[RECORDS SUPPLIED Boundary: Start]

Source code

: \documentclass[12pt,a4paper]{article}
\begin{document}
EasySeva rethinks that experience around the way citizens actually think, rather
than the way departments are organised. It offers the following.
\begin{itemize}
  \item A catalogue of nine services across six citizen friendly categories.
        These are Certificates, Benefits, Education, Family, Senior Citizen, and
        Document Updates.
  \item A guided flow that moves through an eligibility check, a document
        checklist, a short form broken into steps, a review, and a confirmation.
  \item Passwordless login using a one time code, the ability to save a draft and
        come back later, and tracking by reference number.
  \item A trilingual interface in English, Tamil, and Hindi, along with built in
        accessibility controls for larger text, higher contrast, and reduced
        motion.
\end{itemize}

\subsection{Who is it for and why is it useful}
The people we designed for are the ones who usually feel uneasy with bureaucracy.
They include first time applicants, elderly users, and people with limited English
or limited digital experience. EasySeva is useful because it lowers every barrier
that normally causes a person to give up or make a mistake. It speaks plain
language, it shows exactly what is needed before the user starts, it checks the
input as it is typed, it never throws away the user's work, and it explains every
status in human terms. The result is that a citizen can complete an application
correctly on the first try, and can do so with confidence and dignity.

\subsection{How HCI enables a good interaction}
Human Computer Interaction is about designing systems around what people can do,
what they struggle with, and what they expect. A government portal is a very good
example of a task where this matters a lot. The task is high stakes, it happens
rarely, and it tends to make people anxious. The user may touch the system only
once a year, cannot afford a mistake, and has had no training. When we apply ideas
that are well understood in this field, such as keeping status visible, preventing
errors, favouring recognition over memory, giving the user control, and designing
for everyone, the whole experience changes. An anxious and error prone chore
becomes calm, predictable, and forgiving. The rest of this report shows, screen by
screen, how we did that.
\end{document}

[RECORDS SUPPLIED Boundary: End]

Your task is to retype the complete material exactly as it was given.

Source code

: \documentclass[12pt,a4paper]{article}
\begin{document}
EasySeva rethinks that experience around the way citizens actually think, rather
than the way departments are organised. It offers the following.
\begin{itemize}
  \item A catalogue of nine services across six citizen friendly categories.
        These are Certificates, Benefits, Education, Family, Senior Citizen, and
        Document Updates.
  \item A guided flow that moves through an eligibility check, a document
        checklist, a short form broken into steps, a review, and a confirmation.
  \item Passwordless login using a one time code, the ability to save a draft and
        come back later, and tracking by reference number.
  \item A trilingual interface in English, Tamil, and Hindi, along with built in
        accessibility controls for larger text, higher contrast, and reduced
        motion.
\end{itemize}

\subsection{Who is it for and why is it useful}
The people we designed for are the ones who usually feel uneasy with bureaucracy.
They include first time applicants, elderly users, and people with limited English
or limited digital experience. EasySeva is useful because it lowers every barrier
that normally causes a person to give up or make a mistake. It speaks plain
language, it shows exactly what is needed before the user starts, it checks the
input as it is typed, it never throws away the user's work, and it explains every
status in human terms. The result is that a citizen can complete an application
correctly on the first try, and can do so with confidence and dignity.

\subsection{How HCI enables a good interaction}
Human Computer Interaction is about designing systems around what people can do,
what they struggle with, and what they expect. A government portal is a very good
example of a task where this matters a lot. The task is high stakes, it happens
rarely, and it tends to make people anxious. The user may touch the system only
once a year, cannot afford a mistake, and has had no training. When we apply ideas
that are well understood in this field, such as keeping status visible, preventing
errors, favouring recognition over memory, giving the user control, and designing
for everyone, the whole experience changes. An anxious and error prone chore
becomes calm, predictable, and forgiving. The rest of this report shows, screen by
screen, how we did that.
\end{document}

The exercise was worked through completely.